ACTION ITEM: For the entries below, the result should be an exact transcription of the lines from the one with "O número de casos com suporte para este" up to and including the one with "Para obter exemplos", and only those.

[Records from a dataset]
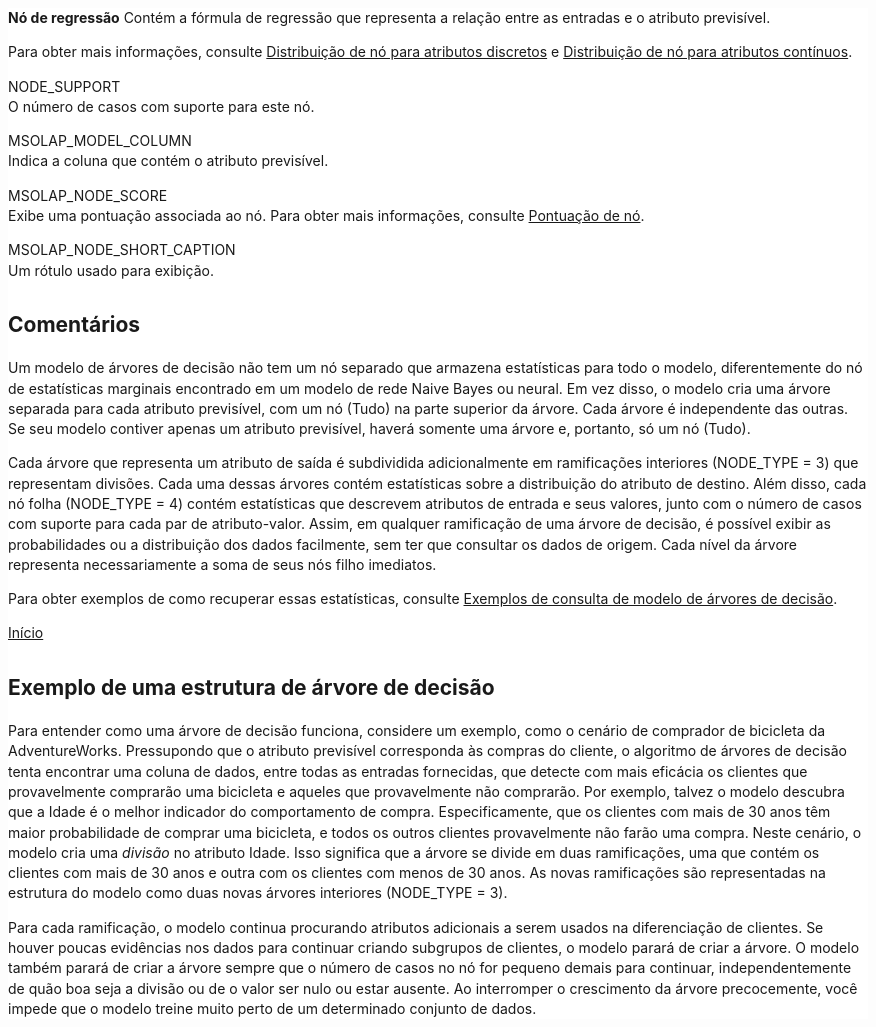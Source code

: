  **Nó de regressão** Contém a fórmula de regressão que representa a relação entre as entradas e o atributo previsível.  
  
 Para obter mais informações, consulte [Distribuição de nó para atributos discretos](#bkmk_NodeDist_Discrete) e [Distribuição de nó para atributos contínuos](#bkmk_RegressionNodes).  
  
 NODE_SUPPORT  
 O número de casos com suporte para este nó.  
  
 MSOLAP_MODEL_COLUMN  
 Indica a coluna que contém o atributo previsível.  
  
 MSOLAP_NODE_SCORE  
 Exibe uma pontuação associada ao nó. Para obter mais informações, consulte [Pontuação de nó](#NodeScore).  
  
 MSOLAP_NODE_SHORT_CAPTION  
 Um rótulo usado para exibição.  
  
## <a name="remarks"></a>Comentários  
 Um modelo de árvores de decisão não tem um nó separado que armazena estatísticas para todo o modelo, diferentemente do nó de estatísticas marginais encontrado em um modelo de rede Naive Bayes ou neural. Em vez disso, o modelo cria uma árvore separada para cada atributo previsível, com um nó (Tudo) na parte superior da árvore. Cada árvore é independente das outras. Se seu modelo contiver apenas um atributo previsível, haverá somente uma árvore e, portanto, só um nó (Tudo).  
  
 Cada árvore que representa um atributo de saída é subdividida adicionalmente em ramificações interiores (NODE_TYPE = 3) que representam divisões. Cada uma dessas árvores contém estatísticas sobre a distribuição do atributo de destino. Além disso, cada nó folha (NODE_TYPE = 4) contém estatísticas que descrevem atributos de entrada e seus valores, junto com o número de casos com suporte para cada par de atributo-valor. Assim, em qualquer ramificação de uma árvore de decisão, é possível exibir as probabilidades ou a distribuição dos dados facilmente, sem ter que consultar os dados de origem. Cada nível da árvore representa necessariamente a soma de seus nós filho imediatos.  
  
 Para obter exemplos de como recuperar essas estatísticas, consulte [Exemplos de consulta de modelo de árvores de decisão](../../analysis-services/data-mining/decision-trees-model-query-examples.md).  
  
 [Início](#bkmk_Top)  
  
## <a name="example-of-decision-tree-structure"></a>Exemplo de uma estrutura de árvore de decisão  
 Para entender como uma árvore de decisão funciona, considere um exemplo, como o cenário de comprador de bicicleta da AdventureWorks. Pressupondo que o atributo previsível corresponda às compras do cliente, o algoritmo de árvores de decisão tenta encontrar uma coluna de dados, entre todas as entradas fornecidas, que detecte com mais eficácia os clientes que provavelmente comprarão uma bicicleta e aqueles que provavelmente não comprarão. Por exemplo, talvez o modelo descubra que a Idade é o melhor indicador do comportamento de compra. Especificamente, que os clientes com mais de 30 anos têm maior probabilidade de comprar uma bicicleta, e todos os outros clientes provavelmente não farão uma compra. Neste cenário, o modelo cria uma *divisão* no atributo Idade. Isso significa que a árvore se divide em duas ramificações, uma que contém os clientes com mais de 30 anos e outra com os clientes com menos de 30 anos. As novas ramificações são representadas na estrutura do modelo como duas novas árvores interiores (NODE_TYPE = 3).  
  
 Para cada ramificação, o modelo continua procurando atributos adicionais a serem usados na diferenciação de clientes. Se houver poucas evidências nos dados para continuar criando subgrupos de clientes, o modelo parará de criar a árvore. O modelo também parará de criar a árvore sempre que o número de casos no nó for pequeno demais para continuar, independentemente de quão boa seja a divisão ou de o valor ser nulo ou estar ausente. Ao interromper o crescimento da árvore precocemente, você impede que o modelo treine muito perto de um determinado conjunto de dados.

YOUR SOLUTION:
 O número de casos com suporte para este nó.  
  
 MSOLAP_MODEL_COLUMN  
 Indica a coluna que contém o atributo previsível.  
  
 MSOLAP_NODE_SCORE  
 Exibe uma pontuação associada ao nó. Para obter mais informações, consulte [Pontuação de nó](#NodeScore).  
  
 MSOLAP_NODE_SHORT_CAPTION  
 Um rótulo usado para exibição.  
  
## <a name="remarks"></a>Comentários  
 Um modelo de árvores de decisão não tem um nó separado que armazena estatísticas para todo o modelo, diferentemente do nó de estatísticas marginais encontrado em um modelo de rede Naive Bayes ou neural. Em vez disso, o modelo cria uma árvore separada para cada atributo previsível, com um nó (Tudo) na parte superior da árvore. Cada árvore é independente das outras. Se seu modelo contiver apenas um atributo previsível, haverá somente uma árvore e, portanto, só um nó (Tudo).  
  
 Cada árvore que representa um atributo de saída é subdividida adicionalmente em ramificações interiores (NODE_TYPE = 3) que representam divisões. Cada uma dessas árvores contém estatísticas sobre a distribuição do atributo de destino. Além disso, cada nó folha (NODE_TYPE = 4) contém estatísticas que descrevem atributos de entrada e seus valores, junto com o número de casos com suporte para cada par de atributo-valor. Assim, em qualquer ramificação de uma árvore de decisão, é possível exibir as probabilidades ou a distribuição dos dados facilmente, sem ter que consultar os dados de origem. Cada nível da árvore representa necessariamente a soma de seus nós filho imediatos.  
  
 Para obter exemplos de como recuperar essas estatísticas, consulte [Exemplos de consulta de modelo de árvores de decisão](../../analysis-services/data-mining/decision-trees-model-query-examples.md).  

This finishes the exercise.